Sagen Sie jetzt nichts, Katrin Göring-Eckardt

Die Grünen-Politikerin über modernen Feminismus, Frömmigkeit und Angela Merkel.

Fotos: Tibor Bozi



Name:
Katrin Dagmar Göring-Eckardt 
Geboren: 3. Mai 1966 in Friedrichroda, Thüringen 
Beruf: Politikerin 
Ausbildung: Studium der evangelischen Theologie in Leipzig (abgebrochen) 
Status: Trittins schwarzer Schatten

Den Doppelnamen hat sie sich nicht, wie manche vermuten, aus emanzipatorischen Gründen zugelegt. Ihr Mann heißt mit Nachnamen Göring – und sie wollte nicht wie der frühere Reichsmarschall heißen. Der Doppelname hatte also pragmatische Gründe. Und als pragmatisch gilt Katrin Göring-Eckardt, im November 2012 zur Spitzenkandidatin von Bündnis 90/Die Grünen für die Bundestagswahl gewählt, auch in ihren politischen Entscheidungen.
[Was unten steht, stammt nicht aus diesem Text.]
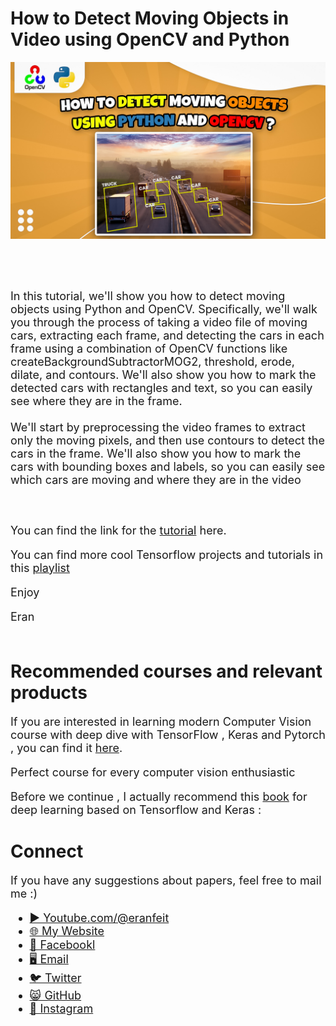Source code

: # How to Detect Moving Objects in Video using OpenCV and Python

<p align="center">
  <img width="800" src="how to detect moving objects using python and opencv (1).jpg" "image">
</p>

##
<br/><br/> 

<font size= "4" >
In this tutorial, we'll show you how to detect moving objects using Python and OpenCV. Specifically, we'll walk you through the process of taking a video file of moving cars, extracting each frame, and detecting the cars in each frame using a combination of OpenCV functions like createBackgroundSubtractorMOG2, threshold, erode, dilate, and contours. We'll also show you how to mark the detected cars with rectangles and text, so you can easily see where they are in the frame.
<br/><br/> 
We'll start by preprocessing the video frames to extract only the moving pixels, and then use contours to detect the cars in the frame. We'll also show you how to mark the cars with bounding boxes and labels, so you can easily see which cars are moving and where they are in the video

<br/><br/> 
You can find the link for the [tutorial](https://youtu.be/YSLVAxgclCo) here. 

You can find more cool Tensorflow projects and tutorials in this [playlist](https://www.youtube.com/watch?v=fd1msoIpM5Q&list=PLdkryDe59y4bxVvpexwR6PMTHH6_vFXjA)

Enjoy

Eran
<br/><br/> 

</font>

# Recommended courses and relevant products 
<font size= "4" >

If you are interested in learning modern Computer Vision course with deep dive with TensorFlow , Keras and Pytorch , you can find it [here](http://bit.ly/3HeDy1V).

Perfect course for every computer vision enthusiastic

Before we continue , I actually recommend this [book](https://amzn.to/3STWZ2N) for deep learning based on Tensorflow and Keras : 



</font>

# Connect

<font size= "4" >
If you have any suggestions about papers, feel free to mail me :)

- [▶️ Youtube.com/@eranfeit](youtube.com/@eranfeit?sub_confirmation=1)
- [🌐 My Website](https://eranfeit.net)
- [🐙 Facebookl](https://www.facebook.com/groups/3080601358933585)
- [🖥️ Email](mailto:feitgemel@gmail.com)
- [🐦 Twitter](https://twitter.com/eran_feit )
- [😸 GitHub](https://github.com/feitgemel)
- [📸 Instagram](https://www.instagram.com/eran_feit/)
</font>


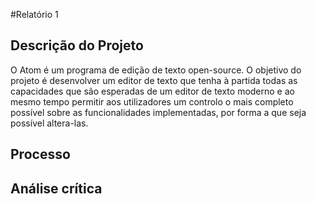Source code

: #Relatório 1

## Descrição do Projeto
O Atom é um programa de edição de texto open-source.
O objetivo do projeto é desenvolver um editor de texto que tenha à partida todas as capacidades que são esperadas de um editor de texto moderno
e ao mesmo tempo permitir aos utilizadores um controlo o mais completo possível sobre as funcionalidades implementadas, por forma a que seja possível 
altera-las.


## Processo

## Análise crítica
Während der rot-grünen Regierung unter Gerhard Schröder unterstützte sie als Vorsitzende der Grünen-Bundestagsfraktion die Reformen der Agenda 2010 wie kaum eine andere »Reala«, heute profiliert sie sich als engagierte Sozialpolitikerin. Manche halten das für widersprüchlich. Göring-Eckardt zählt – auch wegen ihres evangelischen Glaubens (ihr Mann ist Pfarrer in Thüringen) – zu den Wertkonservativen bei den Grünen. Vor der Wende gehörte sie zu den Gründungsmitgliedern der ostdeutschen Bürgerbewegung »Demokratischer Aufbruch«. Unter den Mitstreiterinnen damals: eine noch unbekannte Physikerin namens Angela Merkel.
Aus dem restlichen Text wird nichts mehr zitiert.